### Information provided

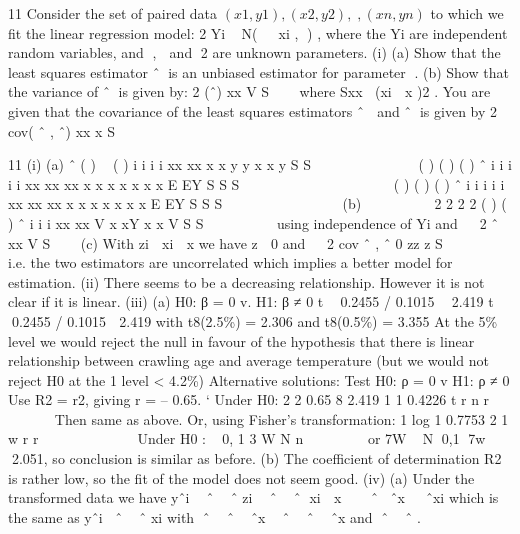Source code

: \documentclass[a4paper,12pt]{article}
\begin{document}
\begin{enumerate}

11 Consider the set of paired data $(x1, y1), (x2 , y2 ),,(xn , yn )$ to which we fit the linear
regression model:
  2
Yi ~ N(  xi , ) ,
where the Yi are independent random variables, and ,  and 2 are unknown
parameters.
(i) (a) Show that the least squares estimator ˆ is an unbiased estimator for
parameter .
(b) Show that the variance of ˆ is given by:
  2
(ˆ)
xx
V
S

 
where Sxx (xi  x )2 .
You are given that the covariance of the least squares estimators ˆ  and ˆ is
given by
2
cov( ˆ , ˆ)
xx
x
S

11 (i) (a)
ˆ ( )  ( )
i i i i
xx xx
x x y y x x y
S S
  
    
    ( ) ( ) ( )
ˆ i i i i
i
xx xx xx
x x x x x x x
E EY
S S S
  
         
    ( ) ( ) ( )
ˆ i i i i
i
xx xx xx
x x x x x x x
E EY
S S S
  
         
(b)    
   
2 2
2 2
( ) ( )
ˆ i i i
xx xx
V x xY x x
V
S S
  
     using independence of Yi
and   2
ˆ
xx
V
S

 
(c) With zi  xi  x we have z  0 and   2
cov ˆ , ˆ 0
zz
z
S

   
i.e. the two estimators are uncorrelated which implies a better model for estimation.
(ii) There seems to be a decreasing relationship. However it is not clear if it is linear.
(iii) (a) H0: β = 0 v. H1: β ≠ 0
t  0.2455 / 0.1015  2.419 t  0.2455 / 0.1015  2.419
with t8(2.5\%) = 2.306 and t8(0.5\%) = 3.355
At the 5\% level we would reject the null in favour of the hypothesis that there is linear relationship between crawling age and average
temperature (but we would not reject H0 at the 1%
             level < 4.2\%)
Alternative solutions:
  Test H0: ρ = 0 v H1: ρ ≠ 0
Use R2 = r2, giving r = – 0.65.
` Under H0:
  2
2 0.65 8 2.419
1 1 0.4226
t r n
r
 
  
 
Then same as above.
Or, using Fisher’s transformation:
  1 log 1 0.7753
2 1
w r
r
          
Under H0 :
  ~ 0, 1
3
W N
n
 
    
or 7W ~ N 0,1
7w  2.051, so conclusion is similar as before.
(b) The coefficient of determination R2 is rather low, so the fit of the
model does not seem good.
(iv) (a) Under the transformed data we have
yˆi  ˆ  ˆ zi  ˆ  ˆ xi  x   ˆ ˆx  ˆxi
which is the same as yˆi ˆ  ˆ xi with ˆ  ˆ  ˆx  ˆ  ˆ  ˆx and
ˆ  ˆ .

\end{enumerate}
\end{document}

######

Required action:
Give the entries above again word for word, without any pictures.

Written response:
Source code

: \documentclass[a4paper,12pt]{article}
\begin{document}
\begin{enumerate}

11 Consider the set of paired data $(x1, y1), (x2 , y2 ),,(xn , yn )$ to which we fit the linear
regression model:
  2
Yi ~ N(  xi , ) ,
where the Yi are independent random variables, and ,  and 2 are unknown
parameters.
(i) (a) Show that the least squares estimator ˆ is an unbiased estimator for
parameter .
(b) Show that the variance of ˆ is given by:
  2
(ˆ)
xx
V
S

 
where Sxx (xi  x )2 .
You are given that the covariance of the least squares estimators ˆ  and ˆ is
given by
2
cov( ˆ , ˆ)
xx
x
S

11 (i) (a)
ˆ ( )  ( )
i i i i
xx xx
x x y y x x y
S S
  
    
    ( ) ( ) ( )
ˆ i i i i
i
xx xx xx
x x x x x x x
E EY
S S S
  
         
    ( ) ( ) ( )
ˆ i i i i
i
xx xx xx
x x x x x x x
E EY
S S S
  
         
(b)    
   
2 2
2 2
( ) ( )
ˆ i i i
xx xx
V x xY x x
V
S S
  
     using independence of Yi
and   2
ˆ
xx
V
S

 
(c) With zi  xi  x we have z  0 and   2
cov ˆ , ˆ 0
zz
z
S

   
i.e. the two estimators are uncorrelated which implies a better model for estimation.
(ii) There seems to be a decreasing relationship. However it is not clear if it is linear.
(iii) (a) H0: β = 0 v. H1: β ≠ 0
t  0.2455 / 0.1015  2.419 t  0.2455 / 0.1015  2.419
with t8(2.5\%) = 2.306 and t8(0.5\%) = 3.355
At the 5\% level we would reject the null in favour of the hypothesis that there is linear relationship between crawling age and average
temperature (but we would not reject H0 at the 1%
             level < 4.2\%)
Alternative solutions:
  Test H0: ρ = 0 v H1: ρ ≠ 0
Use R2 = r2, giving r = – 0.65.
` Under H0:
  2
2 0.65 8 2.419
1 1 0.4226
t r n
r
 
  
 
Then same as above.
Or, using Fisher’s transformation:
  1 log 1 0.7753
2 1
w r
r
          
Under H0 :
  ~ 0, 1
3
W N
n
 
    
or 7W ~ N 0,1
7w  2.051, so conclusion is similar as before.
(b) The coefficient of determination R2 is rather low, so the fit of the
model does not seem good.
(iv) (a) Under the transformed data we have
yˆi  ˆ  ˆ zi  ˆ  ˆ xi  x   ˆ ˆx  ˆxi
which is the same as yˆi ˆ  ˆ xi with ˆ  ˆ  ˆx  ˆ  ˆ  ˆx and
ˆ  ˆ .

\end{enumerate}
\end{document}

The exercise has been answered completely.